Richard A. Lester Dies at 89; Influential Economist and Dean of the Faculty at Princeton University

PRINCETON, N.J. -- Richard Allen Lester, a prominent labor economist and dean of the faculty, emeritus, at Princeton University, died suddenly on December 30. He was 89 and a resident of Meadow Lakes Retirement Community in Hightstown.

Professor Lester's best-known research addressed wage determination and minimum wages. In the 1940s, he developed the "range theory of wages," which recognized that individuals in similar jobs were often paid very differently. He used this theory to explain why higher minimum wages might not have the dire employment consequences predicted by their opponents. He assembled evidence from the textile industry showing that minimum wage increases in the 1940s had little systematic effect on employment. His analysis foreshadowed much of the modern research on the minimum wage.

After earning a bachelor's degree from Yale in 1929, Lester entered the graduate economics program at Princeton University, where he was awarded a Ph.D. in 1936. He served briefly as an instructor at Princeton, then became an assistant professor of labor law at the University of Washington (1938-40), and moved to Duke University, where he was an assistant and then associate professor of economics (1940-45).

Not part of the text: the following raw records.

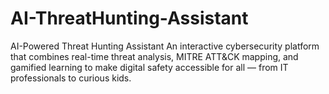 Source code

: # AI-ThreatHunting-Assistant
AI-Powered Threat Hunting Assistant An interactive cybersecurity platform that combines real-time threat analysis, MITRE ATT&amp;CK mapping, and gamified learning to make digital safety accessible for all — from IT professionals to curious kids.
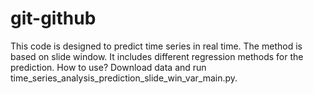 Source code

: # git-github
This code is designed to predict time series in real time. The method is based on slide window. It includes different regression methods for the prediction.
How to use?
Download data and run time_series_analysis_prediction_slide_win_var_main.py. 
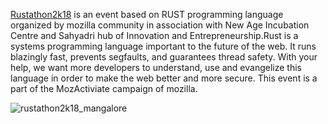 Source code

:[Rustathon2k18](https://www.rustathon2k18.in/) is an event based on RUST programming language organized by mozilla community in association with New Age Incubation Centre  and Sahyadri hub of Innovation and Entrepreneurship.Rust is a systems programming language important to the future of the web. It runs blazingly fast, prevents segfaults, and guarantees thread safety. With your help, we want more developers to understand, use and evangelize this language in order to make the web better and more secure. This event is a part of the MozActiviate campaign of mozilla.

![rustathon2k18_mangalore](https://github.com/rusthacks/rustathon2k18IN/blob/master/images/rustathon2k18_mangalore.jpg) 
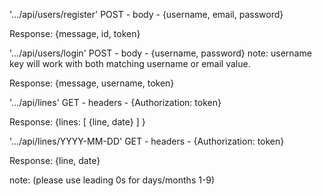 '.../api/users/register'
POST - body - {username, email, password}

Response: {message, id, token}

'.../api/users/login'
POST - body - {username, password}
note: username key will work with both matching username or email value.

Response: {message, username, token}

'.../api/lines'
GET - headers - {Authorization: token}

Response: {lines: [ {line, date} ] }

'.../api/lines/YYYY-MM-DD'
GET - headers - {Authorization: token}

Response: {line, date}

note: (please use leading 0s for days/months 1-9)
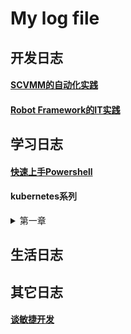 # My log file

## 开发日志
#### [SCVMM的自动化实践](https://github.com/DamaoShao/blog/issues/2)
#### [Robot Framework的IT实践](https://github.com/DamaoShao/blog/issues/4)

## 学习日志
#### [快速上手Powershell](https://github.com/DamaoShao/blog/issues/3)
#### kubernetes系列
<details>
  <summary href="https://github.com/DamaoShao/blog/issues/3">第一章</summary>
</details>

## 生活日志

## 其它日志
#### [谈敏捷开发](https://github.com/DamaoShao/blog/issues/1)
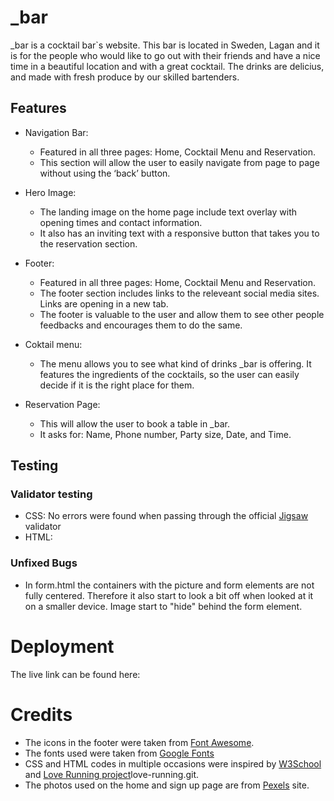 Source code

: # _bar
_bar is a cocktail bar`s website. This bar is located in Sweden, Lagan and it is for the people who would like to go out with their friends and have a nice time in a beautiful location and with a great cocktail. The drinks are delicius, and made with fresh produce by our skilled bartenders.

## Features
 * Navigation Bar: 
    - Featured in all three pages: Home, Cocktail Menu and Reservation.
    - This section will allow the user to easily navigate from page to page without using the ‘back’ button.

 * Hero Image:
    - The landing image on the home page include text overlay with opening times and contact information.
    - It also has an inviting text with a responsive button that takes you to the reservation section.
    
 * Footer:
    - Featured in all three pages: Home, Cocktail Menu and Reservation.
    - The footer section includes links to the releveant social media sites. Links are opening in a new tab.
    - The footer is valuable to the user and allow them to see other people feedbacks and encourages them to do the same.
    
 * Coktail menu:
    - The menu allows you to see what kind of drinks _bar is offering. It features the ingredients of the cocktails, so the user can easily decide if it is the right place for them.
    
 * Reservation Page:
    - This will allow the user to book a table in _bar.
    - It asks for: Name, Phone number, Party size, Date, and Time.

## Testing


 ### Validator testing
 * CSS: No errors were found when passing through the official [Jigsaw](http://jigsaw.w3.org/css-validator/validator$link) validator
 * HTML: 

 ### Unfixed Bugs
 * In form.html the containers with the picture and form elements are not fully centered. Therefore it also start to look a bit off when looked at it on a smaller device. Image start to "hide" behind the form element.

# Deployment
The live link can be found here:

# Credits
- The icons in the footer were taken from [Font Awesome](https://fontawesome.com/v5.15/icons/check-circle?style=solid).
- The fonts used were taken from [Google Fonts](https://fonts.google.com/)
- CSS and HTML codes in multiple occasions were inspired by [W3School](https://www.w3schools.com/css/default.asp) and [Love Running project](https://github.com/Emese92/)love-running.git.
- The photos used on the home and sign up page are from [Pexels](https://www.pexels.com/sv-se/) site.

During World War II, he served successively in the Labor Division of the War Production Board, the War Manpower Commission (1942), and the Office of the Secretary of War (1943-44). While teaching at the Army Finance School at Duke, he also served as chairman of the Southern Textile Commission, National War Labor Board (1943-45).

In the fall of 1945, Lester returned to Princeton as an associate professor of economics. He advanced to full professor in 1948 and served several terms as chairman of the Economics Department. He was a research associate at Princeton's Industrial Relations Section continuously since 1945, and helped to establish the University as a leading center in labor economics. A popular lecturer in elementary economics and in labor courses, he published two textbooks, Economics of Labor (1941 and 1964 editions) and Labor and Industrial Relations (1951).

Lester published influential works on labor unions, labor relations, training programs, employment discrimination, unemployment insurance and arbitration. His book As Unions Mature (1958) drew on primary research in several countries, including England and Spain, and was translated into Japanese and Spanish.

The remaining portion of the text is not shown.